The impact of non-thermal electrons on event horizon scale images and spectra of Sgr A*
Abstract
Decomposing an arbitrary electron energy distribution into sums of Maxwellian and power law components is an efficient method to calculate synchrotron emission and absorption. We use this method to study the effect of non-thermal electrons on submm images and spectra of the Galactic center black hole, Sgr A*. We assume a spatially uniform functional form for the electron distribution function and use a semi-analytic radiatively inefficient accretion flow and a 2D general relativistic MHD snapshot as example models of the underlying accretion flow structure. We develop simple analytic models which allow us to generalize from the numerical examples. A high energy electron component containing a small fraction (few per cent) of the total internal energy (e.g. a "power law tail") can produce a diffuse halo of emission, which modifies the observed image size and structure.
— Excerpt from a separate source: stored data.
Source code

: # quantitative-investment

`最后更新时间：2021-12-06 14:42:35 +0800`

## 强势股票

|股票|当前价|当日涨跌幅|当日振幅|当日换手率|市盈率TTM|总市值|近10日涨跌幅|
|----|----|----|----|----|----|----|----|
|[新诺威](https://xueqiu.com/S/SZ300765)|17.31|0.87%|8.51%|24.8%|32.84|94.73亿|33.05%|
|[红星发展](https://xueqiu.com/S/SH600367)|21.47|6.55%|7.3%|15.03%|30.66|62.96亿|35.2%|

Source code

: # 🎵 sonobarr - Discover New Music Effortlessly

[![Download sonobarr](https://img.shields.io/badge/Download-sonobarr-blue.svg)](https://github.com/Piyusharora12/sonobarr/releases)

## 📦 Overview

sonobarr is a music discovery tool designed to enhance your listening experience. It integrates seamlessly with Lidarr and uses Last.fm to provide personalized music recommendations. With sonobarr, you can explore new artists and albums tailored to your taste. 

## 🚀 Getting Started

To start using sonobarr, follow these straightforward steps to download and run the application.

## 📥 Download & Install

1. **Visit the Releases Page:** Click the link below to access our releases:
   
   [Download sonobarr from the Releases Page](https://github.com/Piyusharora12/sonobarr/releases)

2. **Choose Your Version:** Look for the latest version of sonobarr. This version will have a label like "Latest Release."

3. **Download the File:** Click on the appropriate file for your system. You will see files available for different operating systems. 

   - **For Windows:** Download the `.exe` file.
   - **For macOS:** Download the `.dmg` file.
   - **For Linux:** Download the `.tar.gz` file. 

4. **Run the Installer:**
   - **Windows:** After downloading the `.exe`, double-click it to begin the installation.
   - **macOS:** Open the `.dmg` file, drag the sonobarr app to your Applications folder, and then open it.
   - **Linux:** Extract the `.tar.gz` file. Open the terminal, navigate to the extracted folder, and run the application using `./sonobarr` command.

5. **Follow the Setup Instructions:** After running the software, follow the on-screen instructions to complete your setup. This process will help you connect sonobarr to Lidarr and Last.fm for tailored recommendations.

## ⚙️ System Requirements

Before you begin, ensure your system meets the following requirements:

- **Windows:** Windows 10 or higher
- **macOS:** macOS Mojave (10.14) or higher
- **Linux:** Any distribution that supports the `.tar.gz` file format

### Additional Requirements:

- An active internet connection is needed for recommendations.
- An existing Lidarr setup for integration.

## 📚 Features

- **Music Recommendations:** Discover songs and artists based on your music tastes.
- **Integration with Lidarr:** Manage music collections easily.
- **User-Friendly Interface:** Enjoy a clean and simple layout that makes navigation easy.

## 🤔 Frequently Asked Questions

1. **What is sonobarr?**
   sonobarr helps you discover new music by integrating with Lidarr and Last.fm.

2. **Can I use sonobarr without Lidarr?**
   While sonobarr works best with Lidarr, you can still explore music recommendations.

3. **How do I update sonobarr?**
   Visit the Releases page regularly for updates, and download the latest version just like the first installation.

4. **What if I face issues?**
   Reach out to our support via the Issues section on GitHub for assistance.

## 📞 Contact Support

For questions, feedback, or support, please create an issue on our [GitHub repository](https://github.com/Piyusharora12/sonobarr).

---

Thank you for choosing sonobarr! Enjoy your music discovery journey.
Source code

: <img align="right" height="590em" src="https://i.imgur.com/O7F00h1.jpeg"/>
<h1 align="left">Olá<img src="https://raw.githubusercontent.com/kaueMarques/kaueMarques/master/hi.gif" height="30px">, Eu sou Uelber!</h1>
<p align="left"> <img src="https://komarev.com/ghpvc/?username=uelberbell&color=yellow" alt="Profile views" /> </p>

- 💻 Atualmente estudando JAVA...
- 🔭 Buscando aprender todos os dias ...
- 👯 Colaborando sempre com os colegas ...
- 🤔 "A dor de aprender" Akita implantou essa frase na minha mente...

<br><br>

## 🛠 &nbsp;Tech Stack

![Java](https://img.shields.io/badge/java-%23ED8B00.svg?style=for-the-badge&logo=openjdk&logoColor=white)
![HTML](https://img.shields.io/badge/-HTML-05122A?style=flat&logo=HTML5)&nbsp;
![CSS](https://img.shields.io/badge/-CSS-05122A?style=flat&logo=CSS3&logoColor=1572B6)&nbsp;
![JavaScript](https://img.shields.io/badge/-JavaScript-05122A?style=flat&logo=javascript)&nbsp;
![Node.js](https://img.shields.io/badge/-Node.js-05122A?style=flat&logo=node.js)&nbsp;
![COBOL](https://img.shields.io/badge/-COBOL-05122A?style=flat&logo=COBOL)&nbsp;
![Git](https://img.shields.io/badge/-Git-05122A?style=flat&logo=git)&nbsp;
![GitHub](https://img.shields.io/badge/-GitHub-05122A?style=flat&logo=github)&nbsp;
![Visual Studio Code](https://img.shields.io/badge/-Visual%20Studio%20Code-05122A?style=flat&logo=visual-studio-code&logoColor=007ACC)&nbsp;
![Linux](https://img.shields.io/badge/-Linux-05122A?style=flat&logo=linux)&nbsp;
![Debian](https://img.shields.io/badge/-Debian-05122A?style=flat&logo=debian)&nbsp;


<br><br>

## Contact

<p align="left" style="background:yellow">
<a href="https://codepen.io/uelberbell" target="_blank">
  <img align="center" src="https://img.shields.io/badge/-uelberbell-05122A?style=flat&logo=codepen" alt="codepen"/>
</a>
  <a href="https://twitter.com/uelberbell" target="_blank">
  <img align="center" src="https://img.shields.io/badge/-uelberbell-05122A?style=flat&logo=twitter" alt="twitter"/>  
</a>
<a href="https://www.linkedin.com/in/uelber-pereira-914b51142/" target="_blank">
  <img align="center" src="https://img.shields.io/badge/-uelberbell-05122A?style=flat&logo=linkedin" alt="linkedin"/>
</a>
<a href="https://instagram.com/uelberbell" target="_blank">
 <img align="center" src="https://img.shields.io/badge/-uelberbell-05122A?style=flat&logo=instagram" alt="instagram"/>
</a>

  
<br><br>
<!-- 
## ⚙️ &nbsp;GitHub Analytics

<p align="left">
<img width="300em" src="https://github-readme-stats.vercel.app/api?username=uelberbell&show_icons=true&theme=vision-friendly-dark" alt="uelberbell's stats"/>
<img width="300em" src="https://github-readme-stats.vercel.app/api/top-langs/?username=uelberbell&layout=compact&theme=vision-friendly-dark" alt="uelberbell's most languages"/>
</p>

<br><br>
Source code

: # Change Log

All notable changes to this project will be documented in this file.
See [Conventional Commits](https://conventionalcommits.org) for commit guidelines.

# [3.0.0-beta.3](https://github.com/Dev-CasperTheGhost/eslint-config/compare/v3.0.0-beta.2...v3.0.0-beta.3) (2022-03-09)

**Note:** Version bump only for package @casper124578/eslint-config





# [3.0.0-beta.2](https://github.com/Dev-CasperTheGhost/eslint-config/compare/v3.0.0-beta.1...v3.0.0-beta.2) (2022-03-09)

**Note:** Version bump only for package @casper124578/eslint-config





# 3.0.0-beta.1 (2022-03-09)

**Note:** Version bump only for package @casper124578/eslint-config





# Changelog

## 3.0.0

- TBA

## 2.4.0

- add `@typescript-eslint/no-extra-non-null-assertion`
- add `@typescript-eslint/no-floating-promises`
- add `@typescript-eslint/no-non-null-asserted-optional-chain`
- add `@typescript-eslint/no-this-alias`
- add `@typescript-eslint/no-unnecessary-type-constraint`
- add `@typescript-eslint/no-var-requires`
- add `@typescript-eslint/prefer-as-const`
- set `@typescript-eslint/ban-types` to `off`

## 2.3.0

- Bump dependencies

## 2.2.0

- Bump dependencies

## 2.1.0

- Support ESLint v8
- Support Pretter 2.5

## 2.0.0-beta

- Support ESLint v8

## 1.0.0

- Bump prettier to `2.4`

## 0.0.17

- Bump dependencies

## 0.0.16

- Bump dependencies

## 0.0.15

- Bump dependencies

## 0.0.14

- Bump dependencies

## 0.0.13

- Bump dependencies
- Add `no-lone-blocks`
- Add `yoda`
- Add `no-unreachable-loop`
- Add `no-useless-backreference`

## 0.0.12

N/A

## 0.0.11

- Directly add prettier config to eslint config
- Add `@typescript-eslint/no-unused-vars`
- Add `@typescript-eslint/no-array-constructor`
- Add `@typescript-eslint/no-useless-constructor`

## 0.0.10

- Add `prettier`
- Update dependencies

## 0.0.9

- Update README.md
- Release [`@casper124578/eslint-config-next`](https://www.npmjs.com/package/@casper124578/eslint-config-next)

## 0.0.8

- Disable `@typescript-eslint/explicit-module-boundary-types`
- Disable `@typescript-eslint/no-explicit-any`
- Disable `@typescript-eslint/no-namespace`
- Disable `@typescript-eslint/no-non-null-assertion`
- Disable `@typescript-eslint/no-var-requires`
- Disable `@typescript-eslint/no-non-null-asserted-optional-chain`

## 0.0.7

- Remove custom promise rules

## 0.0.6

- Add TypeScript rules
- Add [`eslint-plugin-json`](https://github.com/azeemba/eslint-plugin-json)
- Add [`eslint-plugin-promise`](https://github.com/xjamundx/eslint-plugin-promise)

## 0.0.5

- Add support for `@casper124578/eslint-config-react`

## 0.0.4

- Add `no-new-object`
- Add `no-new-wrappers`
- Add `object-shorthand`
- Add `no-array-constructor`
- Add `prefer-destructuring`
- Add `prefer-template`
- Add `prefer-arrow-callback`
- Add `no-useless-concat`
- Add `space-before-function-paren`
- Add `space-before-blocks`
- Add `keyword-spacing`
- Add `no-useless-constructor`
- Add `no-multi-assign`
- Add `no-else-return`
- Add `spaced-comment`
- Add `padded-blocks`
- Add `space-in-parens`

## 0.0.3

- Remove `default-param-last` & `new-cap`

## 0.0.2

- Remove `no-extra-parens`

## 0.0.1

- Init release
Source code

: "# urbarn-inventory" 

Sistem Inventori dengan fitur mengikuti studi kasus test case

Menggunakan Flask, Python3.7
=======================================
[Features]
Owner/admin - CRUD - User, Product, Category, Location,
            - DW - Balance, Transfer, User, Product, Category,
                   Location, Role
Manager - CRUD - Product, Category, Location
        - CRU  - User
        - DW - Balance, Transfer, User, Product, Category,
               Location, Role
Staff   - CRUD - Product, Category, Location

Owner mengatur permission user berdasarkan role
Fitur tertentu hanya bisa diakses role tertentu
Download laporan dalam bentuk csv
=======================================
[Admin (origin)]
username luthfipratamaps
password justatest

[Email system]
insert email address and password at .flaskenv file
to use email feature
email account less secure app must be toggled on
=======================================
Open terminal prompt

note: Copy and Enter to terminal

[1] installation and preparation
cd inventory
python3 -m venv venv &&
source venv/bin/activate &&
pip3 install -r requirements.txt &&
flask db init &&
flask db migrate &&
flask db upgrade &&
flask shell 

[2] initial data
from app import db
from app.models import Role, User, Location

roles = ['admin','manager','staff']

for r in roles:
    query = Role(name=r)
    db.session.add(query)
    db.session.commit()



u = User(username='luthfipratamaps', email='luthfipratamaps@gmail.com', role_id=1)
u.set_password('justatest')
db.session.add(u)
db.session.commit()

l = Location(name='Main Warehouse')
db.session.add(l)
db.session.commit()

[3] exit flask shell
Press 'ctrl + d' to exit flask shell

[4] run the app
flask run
A population of hot electrons with a larger energy fraction (e.g. resulting from a diffusion in electron energy space) can dominate the emission, so that the observed images and spectra are well approximated by considering only a single thermal component for a suitable choice of the electron temperature. We discuss the implications of these results for estimating accretion flow or black hole parameters from images and spectra, and for the identification of the black hole "shadow" in future mm-VLBI data. In particular, the location of the first minimum in visibility profiles does not necessarily correspond to the shadow size as sometimes assumed.